[Stored records]
__________________________________________________

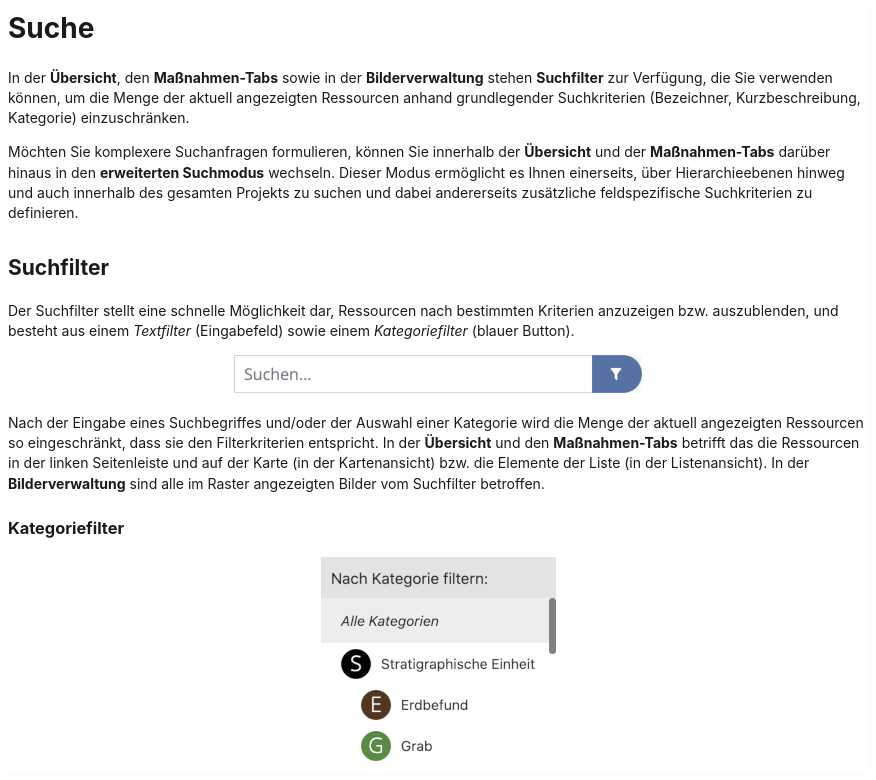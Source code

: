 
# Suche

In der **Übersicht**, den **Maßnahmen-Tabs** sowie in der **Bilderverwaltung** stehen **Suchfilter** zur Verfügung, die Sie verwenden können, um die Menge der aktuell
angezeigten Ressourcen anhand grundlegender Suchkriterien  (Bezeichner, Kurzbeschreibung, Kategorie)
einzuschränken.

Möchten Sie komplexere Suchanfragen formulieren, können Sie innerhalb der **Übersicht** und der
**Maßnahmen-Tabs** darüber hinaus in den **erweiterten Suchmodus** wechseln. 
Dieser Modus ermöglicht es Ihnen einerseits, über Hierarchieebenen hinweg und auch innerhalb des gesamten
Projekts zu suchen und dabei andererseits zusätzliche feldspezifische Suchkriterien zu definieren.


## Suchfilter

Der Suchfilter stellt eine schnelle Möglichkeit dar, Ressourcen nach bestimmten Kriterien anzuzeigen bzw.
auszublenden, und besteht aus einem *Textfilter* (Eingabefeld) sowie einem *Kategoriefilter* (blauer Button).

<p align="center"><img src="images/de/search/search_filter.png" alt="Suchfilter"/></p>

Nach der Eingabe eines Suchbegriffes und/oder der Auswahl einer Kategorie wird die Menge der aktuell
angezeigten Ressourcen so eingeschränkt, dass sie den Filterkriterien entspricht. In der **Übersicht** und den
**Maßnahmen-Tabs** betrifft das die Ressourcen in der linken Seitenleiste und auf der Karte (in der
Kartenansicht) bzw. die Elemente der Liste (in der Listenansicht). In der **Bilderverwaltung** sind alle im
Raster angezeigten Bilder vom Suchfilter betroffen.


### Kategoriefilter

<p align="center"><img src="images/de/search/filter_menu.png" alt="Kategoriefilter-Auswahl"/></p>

__________________________________________________

_DIRECTIONS_. With the line containing "einzuschränken." as the first and the last line above as the final one, copy those lines exactly and no others.

_TASK OUTPUT_.
einzuschränken.

Möchten Sie komplexere Suchanfragen formulieren, können Sie innerhalb der **Übersicht** und der
**Maßnahmen-Tabs** darüber hinaus in den **erweiterten Suchmodus** wechseln. 
Dieser Modus ermöglicht es Ihnen einerseits, über Hierarchieebenen hinweg und auch innerhalb des gesamten
Projekts zu suchen und dabei andererseits zusätzliche feldspezifische Suchkriterien zu definieren.


## Suchfilter

Der Suchfilter stellt eine schnelle Möglichkeit dar, Ressourcen nach bestimmten Kriterien anzuzeigen bzw.
auszublenden, und besteht aus einem *Textfilter* (Eingabefeld) sowie einem *Kategoriefilter* (blauer Button).

<p align="center"><img src="images/de/search/search_filter.png" alt="Suchfilter"/></p>

Nach der Eingabe eines Suchbegriffes und/oder der Auswahl einer Kategorie wird die Menge der aktuell
angezeigten Ressourcen so eingeschränkt, dass sie den Filterkriterien entspricht. In der **Übersicht** und den
**Maßnahmen-Tabs** betrifft das die Ressourcen in der linken Seitenleiste und auf der Karte (in der
Kartenansicht) bzw. die Elemente der Liste (in der Listenansicht). In der **Bilderverwaltung** sind alle im
Raster angezeigten Bilder vom Suchfilter betroffen.


### Kategoriefilter

<p align="center"><img src="images/de/search/filter_menu.png" alt="Kategoriefilter-Auswahl"/></p>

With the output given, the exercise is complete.